Structure of cellulose, the main constituent of cotton. The many hydroxyl (-OH) groups bind water, leading to swelling of the fabric and leading to wrinkling, which is minimized when these materials are treated with perchloroethylene or other dry cleaning solvents.

Dry cleaning solvents selectively dissolve stains on the article. The solvents are non-polar and tend to selectively extract many compounds that cause stains. Some of these stains would otherwise only dissolve in aqueous detergent mixtures at high temperatures, potentially damaging delicate fabrics. Non-polar solvents are also good for some fabrics - especially natural fibres - as the solvent does not interact with any polar groups within the fabric. Water binds to these polar groups (hydroxyls in the cellulose for example), resulting in the swelling and stretching of proteins within fibers during laundering. Also, the binding of water molecules interferes with weak attractions within the fiber which results in the loss of the fiber's original shape. After the laundry cycle, water molecules will evaporate. However, the original shape of the fibers has already been distorted and this commonly results in shrinkage. Non-polar solvents prevent this interaction, protecting more delicate fabrics. The usage of an effective solvent coupled with mechanical friction from tumbling effectively removes stains.

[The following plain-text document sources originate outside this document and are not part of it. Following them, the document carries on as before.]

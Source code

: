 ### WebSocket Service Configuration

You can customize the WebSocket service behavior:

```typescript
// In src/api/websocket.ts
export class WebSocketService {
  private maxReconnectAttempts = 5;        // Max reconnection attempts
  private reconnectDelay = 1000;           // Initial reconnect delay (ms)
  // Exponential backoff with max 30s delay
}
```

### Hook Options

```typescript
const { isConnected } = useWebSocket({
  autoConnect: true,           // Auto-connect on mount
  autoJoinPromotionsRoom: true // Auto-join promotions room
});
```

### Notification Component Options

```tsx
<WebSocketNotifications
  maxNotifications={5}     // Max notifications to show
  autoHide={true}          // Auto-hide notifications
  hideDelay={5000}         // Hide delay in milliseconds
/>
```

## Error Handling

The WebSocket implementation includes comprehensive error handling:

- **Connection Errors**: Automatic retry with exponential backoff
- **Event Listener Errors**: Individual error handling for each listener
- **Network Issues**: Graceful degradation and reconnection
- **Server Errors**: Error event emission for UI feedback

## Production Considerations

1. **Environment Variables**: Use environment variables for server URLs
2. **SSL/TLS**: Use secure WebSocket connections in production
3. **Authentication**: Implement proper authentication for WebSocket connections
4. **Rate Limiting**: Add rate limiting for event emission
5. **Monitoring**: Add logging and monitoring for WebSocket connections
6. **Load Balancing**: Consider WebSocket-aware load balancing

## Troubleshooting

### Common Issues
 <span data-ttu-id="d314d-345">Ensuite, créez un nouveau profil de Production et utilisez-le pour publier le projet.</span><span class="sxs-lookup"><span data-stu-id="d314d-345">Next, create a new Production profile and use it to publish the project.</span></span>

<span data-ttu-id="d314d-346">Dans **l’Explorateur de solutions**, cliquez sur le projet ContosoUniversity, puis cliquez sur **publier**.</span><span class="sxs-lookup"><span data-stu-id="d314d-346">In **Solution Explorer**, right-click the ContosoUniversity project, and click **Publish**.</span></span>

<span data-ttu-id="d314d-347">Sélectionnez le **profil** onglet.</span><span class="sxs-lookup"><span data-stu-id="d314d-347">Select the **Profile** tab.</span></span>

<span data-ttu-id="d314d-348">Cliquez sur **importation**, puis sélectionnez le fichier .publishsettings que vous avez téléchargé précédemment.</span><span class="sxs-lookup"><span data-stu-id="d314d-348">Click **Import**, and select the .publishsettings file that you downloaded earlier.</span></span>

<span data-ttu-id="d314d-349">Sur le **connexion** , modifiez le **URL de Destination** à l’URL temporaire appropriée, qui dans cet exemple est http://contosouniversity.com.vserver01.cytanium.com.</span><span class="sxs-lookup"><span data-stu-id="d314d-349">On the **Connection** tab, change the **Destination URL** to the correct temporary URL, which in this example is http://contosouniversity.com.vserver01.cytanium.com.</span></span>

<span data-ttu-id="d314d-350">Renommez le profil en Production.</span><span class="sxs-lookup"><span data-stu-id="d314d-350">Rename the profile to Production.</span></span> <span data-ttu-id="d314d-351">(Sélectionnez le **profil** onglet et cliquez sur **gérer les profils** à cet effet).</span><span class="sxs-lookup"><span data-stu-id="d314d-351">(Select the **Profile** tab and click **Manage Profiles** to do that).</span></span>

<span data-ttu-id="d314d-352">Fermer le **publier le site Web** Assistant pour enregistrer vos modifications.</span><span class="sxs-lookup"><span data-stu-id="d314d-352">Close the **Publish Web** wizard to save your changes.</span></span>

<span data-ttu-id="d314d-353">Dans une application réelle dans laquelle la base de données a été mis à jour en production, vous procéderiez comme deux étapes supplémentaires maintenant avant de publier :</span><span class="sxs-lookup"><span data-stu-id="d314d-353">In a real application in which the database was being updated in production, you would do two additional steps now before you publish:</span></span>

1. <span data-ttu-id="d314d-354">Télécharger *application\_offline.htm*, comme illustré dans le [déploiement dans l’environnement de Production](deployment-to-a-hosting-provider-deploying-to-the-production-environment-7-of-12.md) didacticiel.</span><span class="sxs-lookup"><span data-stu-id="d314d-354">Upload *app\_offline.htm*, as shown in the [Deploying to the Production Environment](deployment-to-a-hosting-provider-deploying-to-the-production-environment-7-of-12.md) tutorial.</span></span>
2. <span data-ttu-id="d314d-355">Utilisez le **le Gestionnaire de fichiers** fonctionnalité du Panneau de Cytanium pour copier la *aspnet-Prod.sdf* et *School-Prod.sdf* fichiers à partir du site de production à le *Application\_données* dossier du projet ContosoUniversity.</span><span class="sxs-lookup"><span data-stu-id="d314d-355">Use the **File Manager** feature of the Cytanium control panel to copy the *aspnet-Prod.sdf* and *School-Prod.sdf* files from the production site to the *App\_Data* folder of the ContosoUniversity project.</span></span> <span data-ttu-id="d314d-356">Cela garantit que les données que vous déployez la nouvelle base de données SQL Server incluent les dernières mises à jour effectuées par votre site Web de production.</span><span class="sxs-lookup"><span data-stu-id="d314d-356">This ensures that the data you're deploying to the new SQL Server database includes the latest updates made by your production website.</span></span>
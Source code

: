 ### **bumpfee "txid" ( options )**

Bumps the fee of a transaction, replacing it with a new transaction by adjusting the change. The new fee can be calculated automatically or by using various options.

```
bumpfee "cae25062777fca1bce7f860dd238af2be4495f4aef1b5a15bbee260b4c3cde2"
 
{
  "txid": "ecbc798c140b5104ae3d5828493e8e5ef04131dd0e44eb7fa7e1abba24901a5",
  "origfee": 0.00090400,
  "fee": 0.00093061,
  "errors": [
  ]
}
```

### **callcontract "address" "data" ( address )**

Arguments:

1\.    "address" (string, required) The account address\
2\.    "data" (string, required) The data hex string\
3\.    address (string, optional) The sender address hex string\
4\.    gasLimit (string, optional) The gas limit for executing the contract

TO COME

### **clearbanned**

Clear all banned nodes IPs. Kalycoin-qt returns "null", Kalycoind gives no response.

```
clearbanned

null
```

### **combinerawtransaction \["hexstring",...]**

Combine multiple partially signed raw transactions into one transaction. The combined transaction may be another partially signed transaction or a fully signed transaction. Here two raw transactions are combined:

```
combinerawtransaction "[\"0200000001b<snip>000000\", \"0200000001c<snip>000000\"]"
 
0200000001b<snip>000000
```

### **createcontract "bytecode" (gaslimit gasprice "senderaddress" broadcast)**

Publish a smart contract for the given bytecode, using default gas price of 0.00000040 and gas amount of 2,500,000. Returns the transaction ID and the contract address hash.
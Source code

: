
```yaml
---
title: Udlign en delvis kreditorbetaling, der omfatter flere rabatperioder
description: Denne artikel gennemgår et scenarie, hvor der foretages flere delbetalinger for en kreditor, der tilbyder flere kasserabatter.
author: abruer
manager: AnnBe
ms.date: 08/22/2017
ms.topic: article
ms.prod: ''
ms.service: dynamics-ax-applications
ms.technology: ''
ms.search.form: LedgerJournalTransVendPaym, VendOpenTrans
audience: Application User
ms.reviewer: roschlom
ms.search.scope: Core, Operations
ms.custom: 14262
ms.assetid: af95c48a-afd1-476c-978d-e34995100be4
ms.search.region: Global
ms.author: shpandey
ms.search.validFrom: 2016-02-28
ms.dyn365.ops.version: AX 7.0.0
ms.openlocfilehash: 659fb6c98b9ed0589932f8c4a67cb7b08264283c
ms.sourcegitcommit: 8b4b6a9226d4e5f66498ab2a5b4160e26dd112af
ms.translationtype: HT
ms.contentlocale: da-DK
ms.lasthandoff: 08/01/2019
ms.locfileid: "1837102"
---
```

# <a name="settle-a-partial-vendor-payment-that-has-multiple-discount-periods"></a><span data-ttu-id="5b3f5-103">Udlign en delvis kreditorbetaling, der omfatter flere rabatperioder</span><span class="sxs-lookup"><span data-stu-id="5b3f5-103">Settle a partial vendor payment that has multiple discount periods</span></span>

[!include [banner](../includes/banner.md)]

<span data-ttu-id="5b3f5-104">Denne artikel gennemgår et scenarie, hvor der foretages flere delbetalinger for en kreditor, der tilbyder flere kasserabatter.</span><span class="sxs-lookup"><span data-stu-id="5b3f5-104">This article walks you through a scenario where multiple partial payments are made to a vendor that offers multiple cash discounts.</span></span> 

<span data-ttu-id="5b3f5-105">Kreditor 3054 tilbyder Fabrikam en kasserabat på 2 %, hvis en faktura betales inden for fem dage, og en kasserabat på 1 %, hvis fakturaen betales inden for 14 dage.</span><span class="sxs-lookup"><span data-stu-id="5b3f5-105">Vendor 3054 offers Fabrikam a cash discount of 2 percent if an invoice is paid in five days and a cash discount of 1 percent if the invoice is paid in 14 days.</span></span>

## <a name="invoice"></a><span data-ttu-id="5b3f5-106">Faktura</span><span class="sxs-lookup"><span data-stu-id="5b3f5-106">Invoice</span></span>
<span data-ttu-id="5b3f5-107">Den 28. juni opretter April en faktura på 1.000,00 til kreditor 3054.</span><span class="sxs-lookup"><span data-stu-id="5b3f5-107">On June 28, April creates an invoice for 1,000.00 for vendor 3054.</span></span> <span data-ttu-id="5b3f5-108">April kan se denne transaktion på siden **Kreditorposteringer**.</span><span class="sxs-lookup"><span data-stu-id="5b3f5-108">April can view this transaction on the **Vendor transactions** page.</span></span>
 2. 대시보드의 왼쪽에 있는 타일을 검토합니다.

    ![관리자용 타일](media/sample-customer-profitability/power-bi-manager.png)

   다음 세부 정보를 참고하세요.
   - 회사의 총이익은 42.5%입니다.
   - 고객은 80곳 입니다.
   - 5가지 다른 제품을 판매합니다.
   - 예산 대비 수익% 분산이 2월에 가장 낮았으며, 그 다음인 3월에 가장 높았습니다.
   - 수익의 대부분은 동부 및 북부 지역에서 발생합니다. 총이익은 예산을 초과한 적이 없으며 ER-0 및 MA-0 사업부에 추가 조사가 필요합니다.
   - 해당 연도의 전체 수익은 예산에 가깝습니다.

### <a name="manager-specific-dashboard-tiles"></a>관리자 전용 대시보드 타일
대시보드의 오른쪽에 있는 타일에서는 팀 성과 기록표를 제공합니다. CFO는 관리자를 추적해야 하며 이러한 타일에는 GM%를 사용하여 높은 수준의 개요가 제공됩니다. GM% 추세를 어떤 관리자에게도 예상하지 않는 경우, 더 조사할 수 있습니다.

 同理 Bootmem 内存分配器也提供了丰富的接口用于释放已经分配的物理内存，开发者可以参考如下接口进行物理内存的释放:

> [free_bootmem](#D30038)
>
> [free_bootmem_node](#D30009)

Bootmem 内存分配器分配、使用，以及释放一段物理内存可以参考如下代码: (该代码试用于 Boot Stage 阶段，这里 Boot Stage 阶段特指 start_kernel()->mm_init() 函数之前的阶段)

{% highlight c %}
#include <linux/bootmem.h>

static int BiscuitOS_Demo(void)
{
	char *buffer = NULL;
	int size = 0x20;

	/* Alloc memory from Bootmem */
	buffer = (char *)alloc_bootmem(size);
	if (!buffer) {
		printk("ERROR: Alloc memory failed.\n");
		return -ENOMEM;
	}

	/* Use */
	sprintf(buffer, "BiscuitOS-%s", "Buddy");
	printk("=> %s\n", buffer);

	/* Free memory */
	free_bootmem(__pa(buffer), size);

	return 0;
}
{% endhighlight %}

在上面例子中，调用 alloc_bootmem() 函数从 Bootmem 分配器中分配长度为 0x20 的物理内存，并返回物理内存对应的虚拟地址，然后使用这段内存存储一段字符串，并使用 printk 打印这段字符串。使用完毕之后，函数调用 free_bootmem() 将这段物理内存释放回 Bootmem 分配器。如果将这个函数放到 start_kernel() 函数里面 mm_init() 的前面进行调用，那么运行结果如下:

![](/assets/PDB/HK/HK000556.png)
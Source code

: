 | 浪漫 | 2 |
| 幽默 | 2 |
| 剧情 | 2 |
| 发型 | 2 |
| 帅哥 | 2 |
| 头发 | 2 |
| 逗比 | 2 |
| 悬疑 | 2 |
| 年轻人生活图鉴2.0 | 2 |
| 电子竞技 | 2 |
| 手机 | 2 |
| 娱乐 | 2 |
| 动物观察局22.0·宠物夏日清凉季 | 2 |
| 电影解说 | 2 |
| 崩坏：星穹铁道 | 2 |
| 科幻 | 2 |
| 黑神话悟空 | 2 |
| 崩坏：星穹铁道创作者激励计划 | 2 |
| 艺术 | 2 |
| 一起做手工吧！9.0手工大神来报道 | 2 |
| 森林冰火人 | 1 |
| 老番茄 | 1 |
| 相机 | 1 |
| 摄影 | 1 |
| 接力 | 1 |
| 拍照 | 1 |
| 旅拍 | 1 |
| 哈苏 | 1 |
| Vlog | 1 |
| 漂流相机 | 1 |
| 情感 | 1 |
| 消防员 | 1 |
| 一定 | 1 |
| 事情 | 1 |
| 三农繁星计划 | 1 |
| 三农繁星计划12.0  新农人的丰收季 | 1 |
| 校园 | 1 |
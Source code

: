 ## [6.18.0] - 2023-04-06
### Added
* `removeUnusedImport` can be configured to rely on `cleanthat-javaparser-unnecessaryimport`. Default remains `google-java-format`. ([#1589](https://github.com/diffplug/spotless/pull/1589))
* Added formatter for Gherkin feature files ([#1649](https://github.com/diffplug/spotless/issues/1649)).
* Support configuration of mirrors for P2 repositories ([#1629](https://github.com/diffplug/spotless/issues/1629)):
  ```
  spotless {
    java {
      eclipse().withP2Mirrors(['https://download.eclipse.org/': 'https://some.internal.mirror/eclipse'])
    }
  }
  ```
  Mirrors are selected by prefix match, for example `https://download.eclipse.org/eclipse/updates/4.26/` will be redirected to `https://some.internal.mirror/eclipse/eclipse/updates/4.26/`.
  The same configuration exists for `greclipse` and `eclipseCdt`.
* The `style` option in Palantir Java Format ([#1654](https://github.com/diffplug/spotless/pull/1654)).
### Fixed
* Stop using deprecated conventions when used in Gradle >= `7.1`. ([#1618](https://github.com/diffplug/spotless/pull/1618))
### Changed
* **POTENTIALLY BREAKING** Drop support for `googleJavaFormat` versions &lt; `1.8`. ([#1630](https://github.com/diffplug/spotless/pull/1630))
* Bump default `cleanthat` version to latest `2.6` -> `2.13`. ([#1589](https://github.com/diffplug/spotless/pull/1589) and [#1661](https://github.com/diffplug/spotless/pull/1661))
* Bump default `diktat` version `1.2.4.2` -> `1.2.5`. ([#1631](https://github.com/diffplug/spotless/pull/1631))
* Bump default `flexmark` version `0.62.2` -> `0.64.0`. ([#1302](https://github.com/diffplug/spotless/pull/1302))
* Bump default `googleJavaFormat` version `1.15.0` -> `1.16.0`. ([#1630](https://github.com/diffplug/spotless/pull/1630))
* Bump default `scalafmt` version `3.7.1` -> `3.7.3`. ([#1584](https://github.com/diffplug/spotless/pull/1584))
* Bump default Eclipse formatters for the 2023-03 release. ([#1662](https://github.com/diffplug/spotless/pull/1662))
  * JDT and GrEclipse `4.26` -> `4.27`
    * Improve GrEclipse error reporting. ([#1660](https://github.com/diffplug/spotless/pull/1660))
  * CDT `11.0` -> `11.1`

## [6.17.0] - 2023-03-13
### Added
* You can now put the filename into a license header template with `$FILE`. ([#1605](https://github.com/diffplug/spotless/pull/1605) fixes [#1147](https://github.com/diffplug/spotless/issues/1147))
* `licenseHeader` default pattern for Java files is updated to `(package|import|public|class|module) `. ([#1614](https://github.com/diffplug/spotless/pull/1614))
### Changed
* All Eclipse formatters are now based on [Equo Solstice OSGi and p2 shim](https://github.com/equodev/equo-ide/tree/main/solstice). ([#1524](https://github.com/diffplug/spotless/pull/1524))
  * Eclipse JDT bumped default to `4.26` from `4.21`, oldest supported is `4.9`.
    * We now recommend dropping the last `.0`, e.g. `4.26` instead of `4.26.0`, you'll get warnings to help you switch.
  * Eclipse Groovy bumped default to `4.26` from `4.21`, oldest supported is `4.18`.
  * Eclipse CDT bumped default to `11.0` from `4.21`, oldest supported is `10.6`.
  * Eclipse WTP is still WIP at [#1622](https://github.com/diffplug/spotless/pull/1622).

A dry cleaning machine is similar to a combination of an industrial washing machine and clothes dryer. Garments are placed in the washing or extraction chamber (referred to as the "basket" or "drum"), which constitutes the core of the machine. The washing chamber contains a horizontal-axis, perforated drum that rotates within an outer shell. The shell holds the solvent while the rotating drum holds the garment load. During the wash cycle, the chamber is filled approximately one-third full of solvent and begins to rotate, agitating the clothing. During the wash cycle, the solvent in the chamber is passed through a filtration column and then fed back into the chamber. The solvent is then removed and sent to a distillation unit consisting of a boiler and condenser. The condensed solvent is fed into a separator unit where any remaining water and water-soluble impurities are separated from the solvent, and the refined solvent is fed into the clean solvent tank. The ideal flow rate is roughly 8 liters of solvent per kilogram of garments per minute (very approximately one gallon per pound of garments), depending on the size of the machine.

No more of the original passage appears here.